The challenge of innovation: achieving scale
Peels highlights there are four main challenges to getting 3D printing of medicines at scale:
- Cost: 3D printing is likely to remain more costly than large scale manufacturing due to the differences in scale economies. The key here for 3D printing will be to demonstrate cost effectiveness, either by improving patient outcomes and or by reducing pharmacy costs. To win the argument, companies will need to produce evidence on the impact of their technology, such as patient outcome or health economic studies.
“Quality control is going to be a problem, but this will not deter the industry because they will end up solving this.”
- Quality control: whilst major influence on scalability, Peels expects this to be addressed by industry players. Ensuring replicability is critical, given so much variation in the technology. Peels believes that with inkjet printing we can get a high degree of reliability and repeatability, but we still have some way to go with other approaches.
- Limited number of suppliers of equipment: There are very few GMP ready devices that can print pills. Peels estimates there are approximately 6 such model printers available as of today, with up to 20 models available should they be repurposed for printing medicines. This ultimately constrains how much production can be industrialised. 10,000 patients is key the volume threshold for Peels. Beyond this, manufacturers are likely to supply experience constraints.
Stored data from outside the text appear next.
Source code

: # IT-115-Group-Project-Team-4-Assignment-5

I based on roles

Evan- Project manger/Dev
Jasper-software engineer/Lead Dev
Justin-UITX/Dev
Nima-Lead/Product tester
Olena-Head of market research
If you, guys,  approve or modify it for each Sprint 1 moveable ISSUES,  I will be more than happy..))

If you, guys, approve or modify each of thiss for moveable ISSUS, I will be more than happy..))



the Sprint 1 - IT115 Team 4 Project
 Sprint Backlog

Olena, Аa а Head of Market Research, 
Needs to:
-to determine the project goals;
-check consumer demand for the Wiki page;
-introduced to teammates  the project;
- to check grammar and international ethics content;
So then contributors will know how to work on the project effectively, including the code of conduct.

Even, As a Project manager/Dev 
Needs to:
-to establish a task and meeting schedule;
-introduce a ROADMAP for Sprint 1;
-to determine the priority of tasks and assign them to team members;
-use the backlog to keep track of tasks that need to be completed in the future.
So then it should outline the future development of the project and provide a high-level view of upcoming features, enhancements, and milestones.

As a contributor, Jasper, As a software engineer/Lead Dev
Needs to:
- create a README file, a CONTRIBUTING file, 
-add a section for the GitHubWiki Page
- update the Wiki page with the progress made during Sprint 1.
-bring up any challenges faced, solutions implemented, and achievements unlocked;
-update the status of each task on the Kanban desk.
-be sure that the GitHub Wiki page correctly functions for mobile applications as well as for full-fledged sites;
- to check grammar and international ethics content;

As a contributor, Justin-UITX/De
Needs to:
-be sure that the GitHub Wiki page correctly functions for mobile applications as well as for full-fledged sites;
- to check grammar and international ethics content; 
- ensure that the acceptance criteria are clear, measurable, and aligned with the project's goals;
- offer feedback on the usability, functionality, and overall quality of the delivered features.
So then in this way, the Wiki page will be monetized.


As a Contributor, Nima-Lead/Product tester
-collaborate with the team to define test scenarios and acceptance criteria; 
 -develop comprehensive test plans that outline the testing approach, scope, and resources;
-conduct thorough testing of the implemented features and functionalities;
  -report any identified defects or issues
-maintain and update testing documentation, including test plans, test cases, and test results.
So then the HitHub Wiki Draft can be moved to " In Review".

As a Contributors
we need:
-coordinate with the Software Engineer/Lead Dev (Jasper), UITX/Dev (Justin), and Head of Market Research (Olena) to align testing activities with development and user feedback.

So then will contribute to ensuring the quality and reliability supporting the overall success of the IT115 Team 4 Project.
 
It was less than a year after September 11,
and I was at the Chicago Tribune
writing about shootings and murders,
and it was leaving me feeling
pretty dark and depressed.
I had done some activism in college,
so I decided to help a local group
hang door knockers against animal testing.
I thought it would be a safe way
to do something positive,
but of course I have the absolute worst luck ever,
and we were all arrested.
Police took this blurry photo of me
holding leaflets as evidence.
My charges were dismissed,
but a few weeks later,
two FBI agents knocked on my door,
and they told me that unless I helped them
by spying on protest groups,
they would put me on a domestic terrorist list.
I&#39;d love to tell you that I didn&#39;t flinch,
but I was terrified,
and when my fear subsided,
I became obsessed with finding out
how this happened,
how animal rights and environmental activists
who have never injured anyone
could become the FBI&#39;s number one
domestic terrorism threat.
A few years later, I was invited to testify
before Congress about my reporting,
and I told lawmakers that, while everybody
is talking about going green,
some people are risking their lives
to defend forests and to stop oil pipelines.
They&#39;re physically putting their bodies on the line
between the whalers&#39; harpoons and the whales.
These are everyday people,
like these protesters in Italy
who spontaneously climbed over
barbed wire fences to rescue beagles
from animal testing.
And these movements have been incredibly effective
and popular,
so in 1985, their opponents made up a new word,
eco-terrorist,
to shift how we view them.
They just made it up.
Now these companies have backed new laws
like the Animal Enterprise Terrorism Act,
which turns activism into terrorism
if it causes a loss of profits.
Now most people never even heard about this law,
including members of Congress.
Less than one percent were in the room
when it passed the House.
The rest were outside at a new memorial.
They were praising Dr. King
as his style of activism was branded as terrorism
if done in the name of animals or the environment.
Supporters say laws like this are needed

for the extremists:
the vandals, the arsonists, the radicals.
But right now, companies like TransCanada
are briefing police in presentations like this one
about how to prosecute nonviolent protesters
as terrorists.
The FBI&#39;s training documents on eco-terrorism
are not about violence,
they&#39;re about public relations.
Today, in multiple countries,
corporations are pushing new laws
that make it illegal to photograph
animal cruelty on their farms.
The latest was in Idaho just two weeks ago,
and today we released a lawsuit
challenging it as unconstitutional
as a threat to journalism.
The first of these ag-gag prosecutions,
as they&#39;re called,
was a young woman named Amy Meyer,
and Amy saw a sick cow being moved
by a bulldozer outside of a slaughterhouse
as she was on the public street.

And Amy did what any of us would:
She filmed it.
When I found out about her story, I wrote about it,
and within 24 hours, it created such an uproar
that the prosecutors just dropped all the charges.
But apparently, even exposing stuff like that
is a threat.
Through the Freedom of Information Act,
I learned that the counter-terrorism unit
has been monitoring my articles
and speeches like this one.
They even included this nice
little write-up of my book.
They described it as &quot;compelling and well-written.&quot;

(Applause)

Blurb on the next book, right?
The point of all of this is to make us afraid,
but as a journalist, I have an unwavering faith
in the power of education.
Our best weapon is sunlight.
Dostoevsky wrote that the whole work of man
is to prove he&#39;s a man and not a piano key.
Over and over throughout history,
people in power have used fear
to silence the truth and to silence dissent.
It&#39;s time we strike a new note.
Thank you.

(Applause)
“The FDA has been very willing to work with us as an industry”
- Regulatory environment: Peels highlights the very positive developments that the FDA has been making in order to support the uptake of additive manufacturing and 3D printing. They have engaged the sector well and are keen for the US to be world leaders in this area. Europe as well as independent countries have been slower to respond. There are two key challenges facing regulators:
- Availability of good quality, long-term data to support the efficacy and safety claims of these personalised therapies
- Having a suitable regulatory framework for covering the range of therapies e.g., distributed manufacturing, personalised combinations of drugs and devices, etc
How pharma and biotech companies can capitalise from this technology
Peels has four specific recommendations for drug developers in this space:
- Explore implementing 3D printing options for testing, discovery and process improvement. This could include developing proprietary 3D printing devices. This should help reduce costs, reduce cycle times and accelerate drugs to market.
- Apply 3D printing solutions to extend the patent life of marketed products. Through the types of modifications described above, drug manufacturers may be able to better serve specific patient segments than its competitors. Peels believes there is strong patent potential here for many companies.
“There is enormous potential for repurposing existing medicines with 3D printing”
- Repurpose existing treatments: 3D could result in new uses / therapeutic indications for marketed products once considered too difficult in the past or still to this date unexplored. This could include repurposing drugs for very large patient populations e.g., paediatric or elderly patients.
- Rethink your interactions with hospital pharmacists: 3D printers are already being used for research purposes in specialist hospital pharmacies and with time we are likely to see their routine use for individual compounding tasks. This is likely to start in the specialised hospitals and grow from there. The hospital pharmacist will be a key stakeholder for drug developers in the ‘personalised’ supply chain and therefore strong relationships will be vital.